> _EXERCISE_
Count the lines in the entries below that include the word "chưa". Give nothing but the number.

> _MATERIAL PROVIDED_

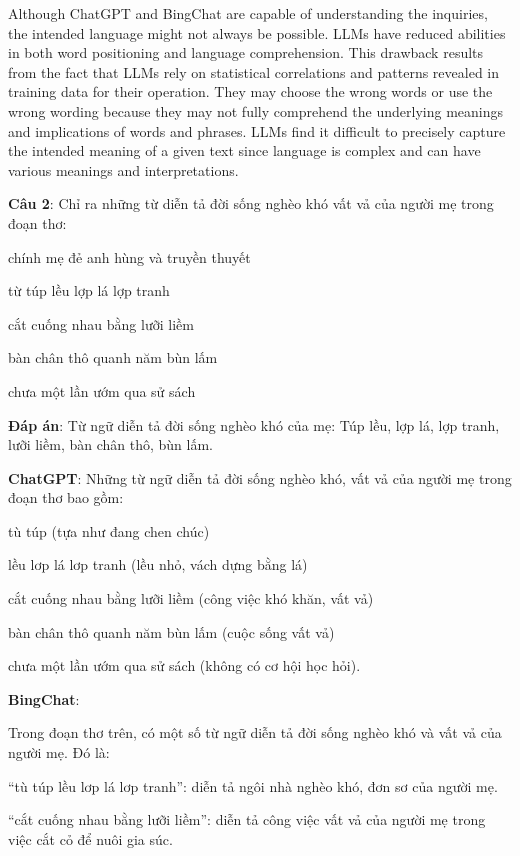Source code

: \documentclass{article}
\begin{document}
{	Although ChatGPT and BingChat are capable of understanding the inquiries, the intended language might not always be possible. LLMs have reduced abilities in both word positioning and language comprehension. This drawback results from the fact that LLMs rely on statistical correlations and patterns revealed in training data for their operation. They may choose the wrong words or use the wrong wording because they may not fully comprehend the underlying meanings and implications of words and phrases. LLMs find it difficult to precisely capture the intended meaning of a given text since language is complex and can have various meanings and interpretations.
	
	
	\begin{mdframed}[linewidth=1pt,linecolor=red] 	
\textbf{Câu 2}: Chỉ ra những từ diễn tả đời sống nghèo khó vất vả của người mẹ trong đoạn thơ: 
		
		chính mẹ đẻ anh hùng và truyền thuyết 
		
		từ túp lều lợp lá lợp tranh 
		
		cắt cuống nhau bằng lưỡi liềm 
		
		bàn chân thô quanh năm bùn lấm 
		
		chưa một lần ướm qua sử sách 
		
		
		\textbf{Đáp án}: Từ ngữ diễn tả đời sống nghèo khó của mẹ: Túp lều, lợp lá, lợp tranh, lưỡi liềm, bàn chân thô, bùn lấm. 
		
		\textbf{ChatGPT}: Những từ ngữ diễn tả đời sống nghèo khó, vất vả của người mẹ trong đoạn thơ bao gồm:
		
		
		tù túp (tựa như đang chen chúc)
		
		lều lơp lá lơp tranh (lều nhỏ, vách dựng bằng lá)
		
		cắt cuống nhau bằng lưỡi liềm (công việc khó khăn, vất vả)
		
		bàn chân thô quanh năm bùn lấm (cuộc sống vất vả)
		
		chưa một lần ướm qua sử sách (không có cơ hội học hỏi).
		
		
		\textbf{BingChat}: 
		
		Trong đoạn thơ trên, có một số từ ngữ diễn tả đời sống nghèo khó và vất vả của người mẹ. Đó là:
		
		
		“tù túp lều lơp lá lơp tranh”: diễn tả ngôi nhà nghèo khó, đơn sơ của người mẹ.
		
		“cắt cuống nhau bằng lưỡi liềm”: diễn tả công việc vất vả của người mẹ trong việc cắt cỏ để nuôi gia súc.
		

\end{mdframed}}
\end{document}
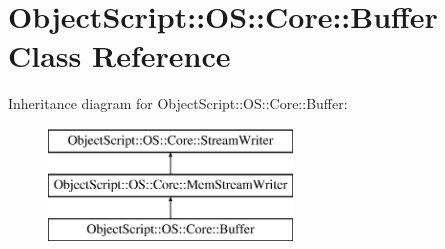\hypertarget{class_object_script_1_1_o_s_1_1_core_1_1_buffer}{}\section{Object\+Script\+:\+:OS\+:\+:Core\+:\+:Buffer Class Reference}
\label{class_object_script_1_1_o_s_1_1_core_1_1_buffer}
Inheritance diagram for Object\+Script\+:\+:OS\+:\+:Core\+:\+:Buffer\+:\begin{figure}[H]
\begin{center}
\leavevmode
\includegraphics[height=3.000000cm]{class_object_script_1_1_o_s_1_1_core_1_1_buffer}
\end{center}
\end{figure}
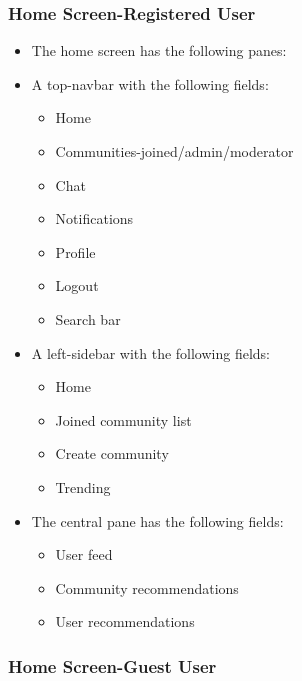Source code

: \documentclass[conference,compsoc]{IEEEtran}
\begin{document}
\subsubsection{Home Screen-Registered User}
\vspace{0.2cm}

\begin{itemize}
    \item The home screen has the following panes:

    \item A top-navbar with the following fields:
          \begin{itemize}
              \item Home
              \item Communities-joined/admin/moderator
              \item Chat
              \item Notifications
              \item Profile
              \item Logout
              \item Search bar
          \end{itemize}
    \item A left-sidebar with the following fields:
          \begin{itemize}
              \item Home
              \item Joined community list
              \item Create community
              \item Trending
          \end{itemize}
    \item The central pane has the following fields:
          \begin{itemize}
              \item User feed
              \item Community recommendations
              \item User recommendations
          \end{itemize}
\end{itemize}

\subsubsection{Home Screen-Guest User}
\vspace{0.2cm}
\end{document}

> _WRITTEN ANSWER_
2